In Chicago, Renée Fleming shines in The Light in the Piazza

United StatesUnited States Adam Guettel and Craig Lucas, The Light in the Piazza: Soloists, Orchestra, Lyric Opera of Chicago / Kimberly Grigsby (conductor), Civic Opera House, Chicago, 14.12.2019. (JLZ)

Renée Fleming in The Light in the Piazza (c) Liz Lauren

Director – Daniel Evans
Scenic designer – Robert Jones
Costume designer – Brigitte Reiffenstuel
Movement director – Lucy Hind
Lighting designer – Mark Henderson

Margaret Johnson – Renée Fleming
Clara – Solea Pfeiffer
Roy Johnson – Malcolm Sinclair
Signor Naccarelli – Alex Jennings
Signora Naccarelli – Marie McLaughlin
Fabrizio Naccarelli – Rob Houchen
Giuseppe Naccarelli – Eric Sciotto
Franca Naccarelli – Suzanne Kantorski
The Priest/Pimp – Matthew Woodyatt

Noted for the Tony and Drama Desk awards it received in 2005, The Light in the Piazza remains strong in this revival with soprano Renée Fleming as Margaret Johnson, a role she has played in Los Angeles, London, and now at Lyric Opera of Chicago.

The score by Adam Guettel stands apart from other musicals for its extended lyrical passages, lush orchestrations, and intricate ensembles. The book by Craig Lucas is an adaptation of Elizabeth Spencer’s 1960 novella, and stylishly conveys the narrative with lyrics that overlap meaningfully between the dialogue and the songs.

As Margaret Johnson, Fleming demonstrates her exceptional vocal talent and also her finesse as an actress. The demanding role of a domineering yet caring mother could be in a caricature in less experienced hands, but Fleming makes it much more. From the start, she was in fine voice, setting the tone in ‘Statues and Stories,’ which opens the first scene. Her signature style is apparent elsewhere, especially the second-act reprise of ‘Beauty Is,’ sung by Margaret’s daughter Clara in the first act.

Fleming’s strengths are not limited to her solos; she brings out her character’s lines well in the ensembles. It is no wonder that the final scene belongs to her, as the ‘Fable’ at the show’s conclusion is Margaret’s, and Fleming gave it the apt phrasing it needed.
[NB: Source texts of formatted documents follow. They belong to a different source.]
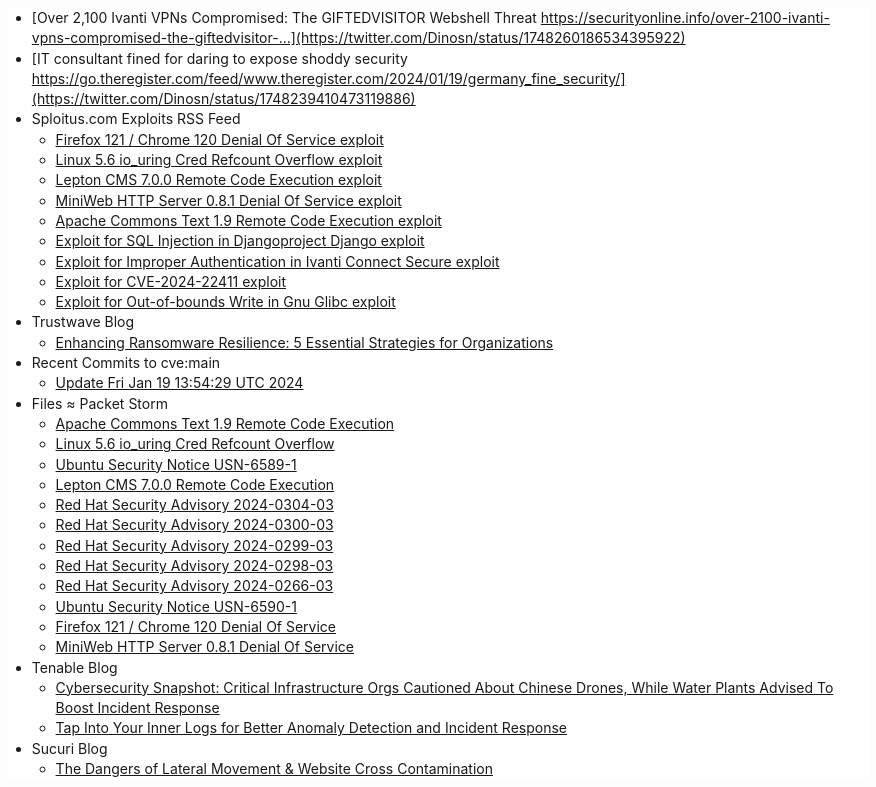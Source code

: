   - [Over 2,100 Ivanti VPNs Compromised: The GIFTEDVISITOR Webshell Threat https://securityonline.info/over-2100-ivanti-vpns-compromised-the-giftedvisitor-...](https://twitter.com/Dinosn/status/1748260186534395922)
  - [IT consultant fined for daring to expose shoddy security https://go.theregister.com/feed/www.theregister.com/2024/01/19/germany_fine_security/](https://twitter.com/Dinosn/status/1748239410473119886)
- Sploitus.com Exploits RSS Feed
  - [Firefox 121 / Chrome 120 Denial Of Service exploit](https://sploitus.com/exploit?id=PACKETSTORM:176640&utm_source=rss&utm_medium=rss)
  - [Linux 5.6 io_uring Cred Refcount Overflow exploit](https://sploitus.com/exploit?id=PACKETSTORM:176649&utm_source=rss&utm_medium=rss)
  - [Lepton CMS 7.0.0 Remote Code Execution exploit](https://sploitus.com/exploit?id=PACKETSTORM:176647&utm_source=rss&utm_medium=rss)
  - [MiniWeb HTTP Server 0.8.1 Denial Of Service exploit](https://sploitus.com/exploit?id=PACKETSTORM:176639&utm_source=rss&utm_medium=rss)
  - [Apache Commons Text 1.9 Remote Code Execution exploit](https://sploitus.com/exploit?id=PACKETSTORM:176650&utm_source=rss&utm_medium=rss)
  - [Exploit for SQL Injection in Djangoproject Django exploit](https://sploitus.com/exploit?id=5AA8C905-987F-5137-ADE7-09C9C573FC15&utm_source=rss&utm_medium=rss)
  - [Exploit for Improper Authentication in Ivanti Connect Secure exploit](https://sploitus.com/exploit?id=A559D688-3B3F-5C2E-8524-DE9364606561&utm_source=rss&utm_medium=rss)
  - [Exploit for CVE-2024-22411 exploit](https://sploitus.com/exploit?id=947D098E-AC55-5441-8884-C4F2DF634C29&utm_source=rss&utm_medium=rss)
  - [Exploit for Out-of-bounds Write in Gnu Glibc exploit](https://sploitus.com/exploit?id=31BA1945-CFFA-5B9E-843E-BFBDAE97E339&utm_source=rss&utm_medium=rss)
- Trustwave Blog
  - [Enhancing Ransomware Resilience: 5 Essential Strategies for Organizations](https://www.trustwave.com/en-us/resources/blogs/trustwave-blog/enhancing-ransomware-resilience-5-essential-strategies-for-organizations/)
- Recent Commits to cve:main
  - [Update Fri Jan 19 13:54:29 UTC 2024](https://github.com/trickest/cve/commit/d5868322e29cf5fa42786c64e931914cc32f73b4)
- Files ≈ Packet Storm
  - [Apache Commons Text 1.9 Remote Code Execution](https://packetstormsecurity.com/files/176650/apache_commons_text4shell.rb.txt)
  - [Linux 5.6 io_uring Cred Refcount Overflow](https://packetstormsecurity.com/files/176649/GS20240119151941.txt)
  - [Ubuntu Security Notice USN-6589-1](https://packetstormsecurity.com/files/176648/USN-6589-1.txt)
  - [Lepton CMS 7.0.0 Remote Code Execution](https://packetstormsecurity.com/files/176647/leptoncms700-exec.txt)
  - [Red Hat Security Advisory 2024-0304-03](https://packetstormsecurity.com/files/176646/RHSA-2024-0304-03.txt)
  - [Red Hat Security Advisory 2024-0300-03](https://packetstormsecurity.com/files/176645/RHSA-2024-0300-03.txt)
  - [Red Hat Security Advisory 2024-0299-03](https://packetstormsecurity.com/files/176644/RHSA-2024-0299-03.txt)
  - [Red Hat Security Advisory 2024-0298-03](https://packetstormsecurity.com/files/176643/RHSA-2024-0298-03.txt)
  - [Red Hat Security Advisory 2024-0266-03](https://packetstormsecurity.com/files/176642/RHSA-2024-0266-03.txt)
  - [Ubuntu Security Notice USN-6590-1](https://packetstormsecurity.com/files/176641/USN-6590-1.txt)
  - [Firefox 121 / Chrome 120 Denial Of Service](https://packetstormsecurity.com/files/176640/firefox121chrome120-dos.txt)
  - [MiniWeb HTTP Server 0.8.1 Denial Of Service](https://packetstormsecurity.com/files/176639/MiniWebHTTPServer-0.8.1-Exploit.pl.txt)
- Tenable Blog
  - [Cybersecurity Snapshot: Critical Infrastructure Orgs Cautioned About Chinese Drones, While Water Plants Advised To Boost Incident Response](https://www.tenable.com/blog/cybersecurity-snapshot-critical-infrastructure-orgs-cautioned-about-chinese-drones-while-water)
  - [Tap Into Your Inner Logs for Better Anomaly Detection and Incident Response](https://www.tenable.com/blog/tap-into-your-inner-logs-for-better-anomaly-detection-and-incident-response)
- Sucuri Blog
  - [The Dangers of Lateral Movement & Website Cross Contamination](https://blog.sucuri.net/2024/01/dangers-of-lateral-movement-website-cross-contamination.html)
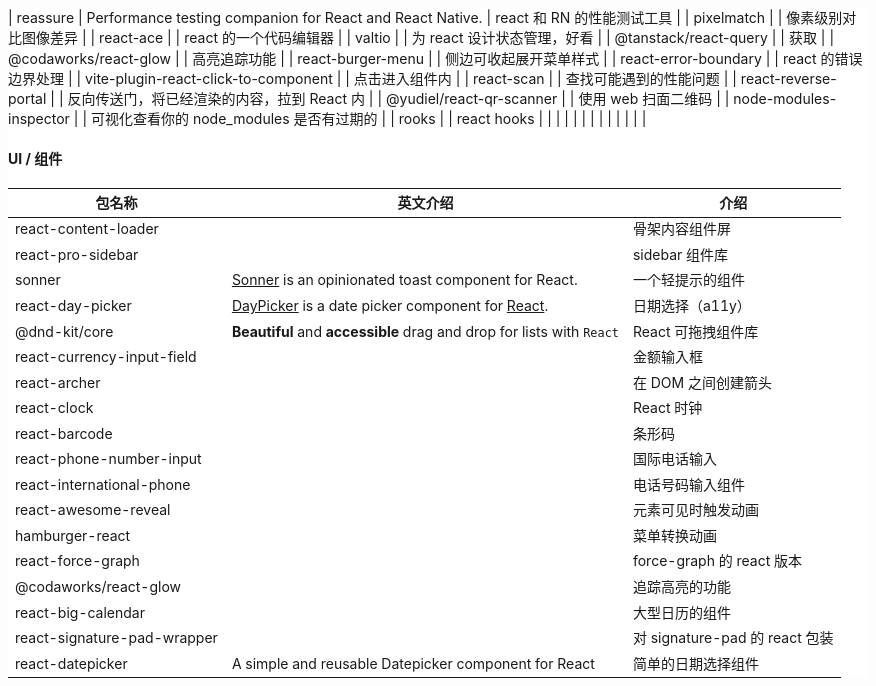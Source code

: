 | reassure                                                    | Performance testing companion for React and React Native.    | react 和 RN 的性能测试工具            |
| pixelmatch                                                  |                                                              | 像素级别对比图像差异                  |
| react-ace                                                   |                                                              | react 的一个代码编辑器                |
| valtio                                                      |                                                              | 为 react 设计状态管理，好看              |
| @tanstack/react-query                                       |                                                              | 获取                                  |
| @codaworks/react-glow                                       |                                                              | 高亮追踪功能                          |
| react-burger-menu                                           |                                                              | 侧边可收起展开菜单样式                  |
| react-error-boundary |                                                              | react 的错误边界处理 |
| vite-plugin-react-click-to-component |                                                              | 点击进入组件内 |
| react-scan |                                                              | 查找可能遇到的性能问题 |
| react-reverse-portal |                                                              | 反向传送门，将已经渲染的内容，拉到 React 内 |
| @yudiel/react-qr-scanner |                                                              | 使用 web 扫面二维码 |
| node-modules-inspector |                                                              | 可视化查看你的 node_modules 是否有过期的 |
| rooks |                                                              | react hooks |
|                                                             |                                                              |                                       |
|                                                             |                                                              |                                       |
|                                                             |                                                              |                                       |

#### UI / 组件

| 包名称                      | 英文介绍                                                     | 介绍                           |
| --------------------------- | ------------------------------------------------------------ | ------------------------------ |
| react-content-loader        |                                                              | 骨架内容组件屏                 |
| react-pro-sidebar           |                                                              | sidebar 组件库                 |
| sonner                      | [Sonner](https://sonner.emilkowal.ski/) is an opinionated toast component for React. | 一个轻提示的组件               |
| react-day-picker            | [DayPicker](http://react-day-picker.js.org) is a date picker component for [React](https://reactjs.org). | 日期选择（a11y）               |
| @dnd-kit/core               | **Beautiful** and **accessible** drag and drop for lists with `React` | React 可拖拽组件库             |
| react-currency-input-field  |                                                              | 金额输入框                     |
| react-archer                |                                                              | 在 DOM 之间创建箭头            |
| react-clock                 |                                                              | React 时钟                     |
| react-barcode               |                                                              | 条形码                         |
| react-phone-number-input    |                                                              | 国际电话输入                   |
| react-international-phone   |                                                              | 电话号码输入组件               |
| react-awesome-reveal        |                                                              | 元素可见时触发动画             |
| hamburger-react             |                                                              | 菜单转换动画                   |
| react-force-graph           |                                                              | force-graph 的 react 版本      |
| @codaworks/react-glow       |                                                              | 追踪高亮的功能                 |
| react-big-calendar          |                                                              | 大型日历的组件                 |
| react-signature-pad-wrapper |                                                              | 对 signature-pad 的 react 包装 |
| react-datepicker            | A simple and reusable Datepicker component for React         | 简单的日期选择组件             |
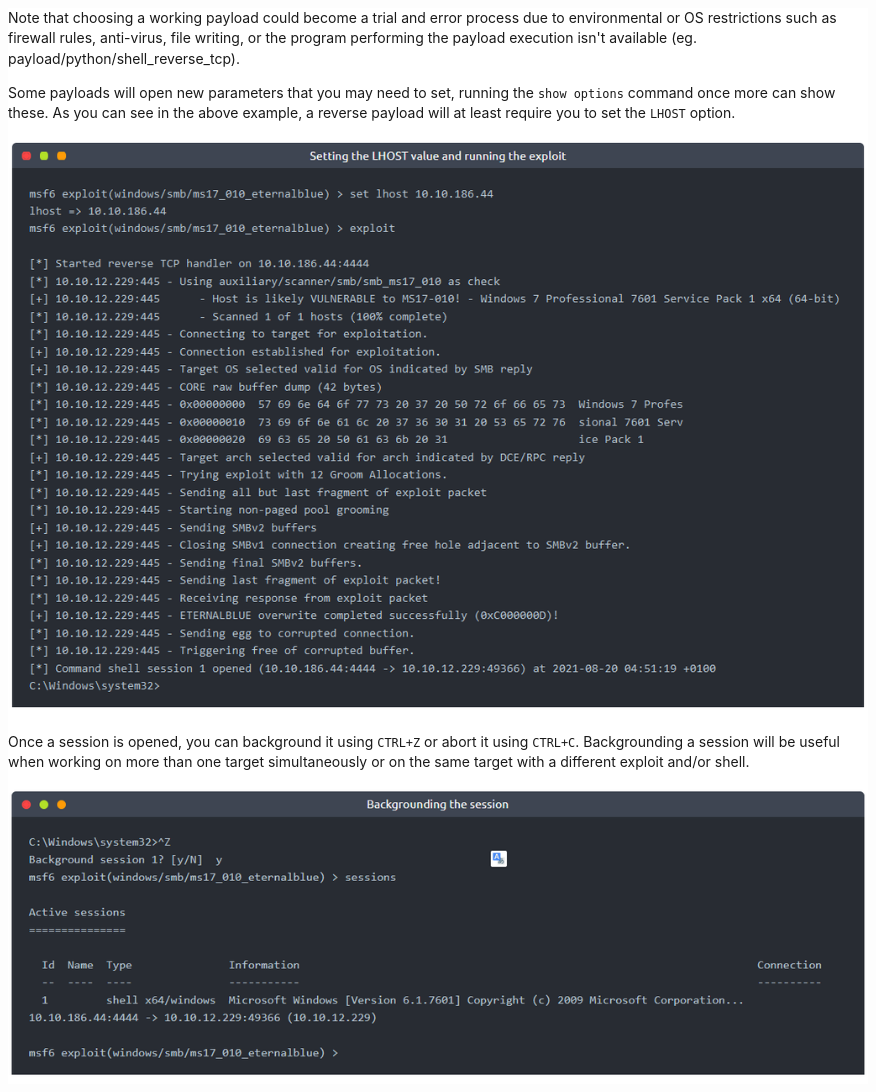 Note that choosing a working payload could become a trial and error process due to environmental or OS restrictions such as firewall rules, anti-virus, file writing, or the program performing the payload execution isn't available (eg. payload/python/shell_reverse_tcp).

Some payloads will open new parameters that you may need to set, running the `show options` command once more can show these. As you can see in the above example, a reverse payload will at least require you to set the `LHOST` option.

![task5-exploit](./images/task5-exploit.png)

Once a session is opened, you can background it using `CTRL+Z` or abort it using `CTRL+C`. Backgrounding a session will be useful when working on more than one target simultaneously or on the same target with a different exploit and/or shell. 

![task5-session](./images/task5-session.png)
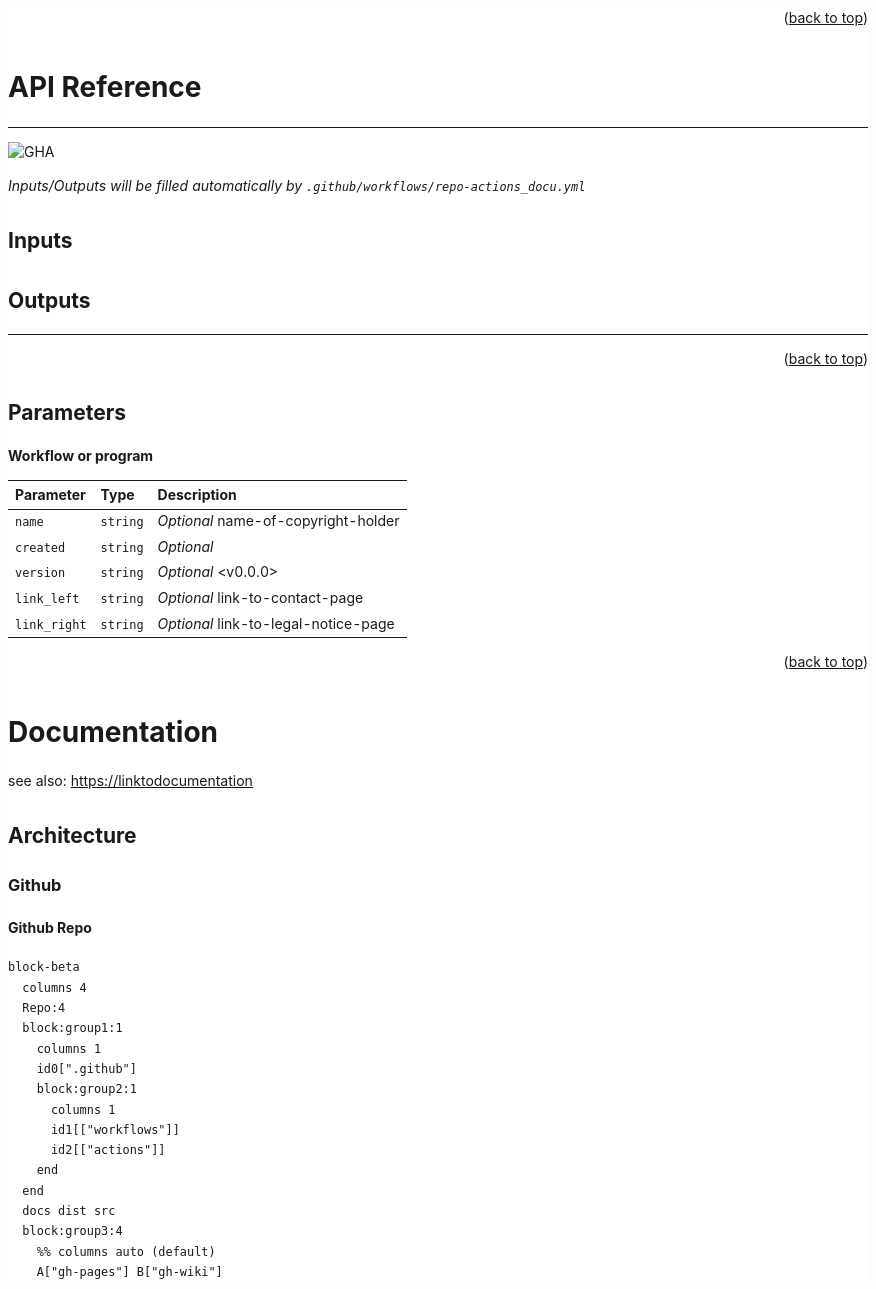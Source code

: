 <p align="right">(<a href="#top">back to top</a>)</p>

# API Reference

<hr>

![GHA](https://img.shields.io/badge/Github-Action-black?logo=githubactions)

_Inputs/Outputs will be filled automatically by `.github/workflows/repo-actions_docu.yml`_

## Inputs

## Outputs

<hr>

<p align="right">(<a href="#top">back to top</a>)</p>

## Parameters

**Workflow or program**

| Parameter    | Type     | Description                          |
| :----------- | :------- | :----------------------------------- |
| `name`       | `string` | _Optional_ name-of-copyright-holder  |
| `created`    | `string` | _Optional_ <YYYY>                    |
| `version`    | `string` | _Optional_ \<v0.0.0>                 |
| `link_left`  | `string` | _Optional_ link-to-contact-page      |
| `link_right` | `string` | _Optional_ link-to-legal-notice-page |

<p align="right">(<a href="#top">back to top</a>)</p>

# Documentation

see also: <https://linktodocumentation>

## Architecture

### Github

#### Github Repo

```mermaid
block-beta
  columns 4
  Repo:4
  block:group1:1
    columns 1
    id0[".github"]
    block:group2:1
      columns 1
      id1[["workflows"]]
      id2[["actions"]]
    end
  end
  docs dist src
  block:group3:4
    %% columns auto (default)
    A["gh-pages"] B["gh-wiki"]
```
Solea Pfeiffer was laudable as Clara, Margaret’s disabled daughter, and ‘Beauty Is’ was one of Act I’s memorable moments. Her soaring voice elegantly captured Guettel’s lines, her clear upper register complemented Fleming well, and Pfeiffer’s ensembles with Rob Houchen (Fabrizio) were similarly strong. Houchen and Pfeiffer worked well together in the final scene of Act I, with their passionate and intense duet.

Houchen was similarly strong as Fabrizio, with his Italian intonation contributing to his character. His interpretation of ‘Il mondo era vuoto’ was striking for his phrasing nuances. Yet his acting stood out, since he made the idea of love at first sight believable. Of the other performers, Marie McLaughlin gave a strong and congenial portrayal of Signora Naccarelli, Fabrizio’s mother. The octet in the second act worked well because McLaughlin’s command of the stage, especially when her character stops the action to explore the characters’ emotional state.

In its stunning new staging at the Civic Opera House, The Light in the Piazza brought the musical to an audience who clearly adored Fleming — a memorable evening.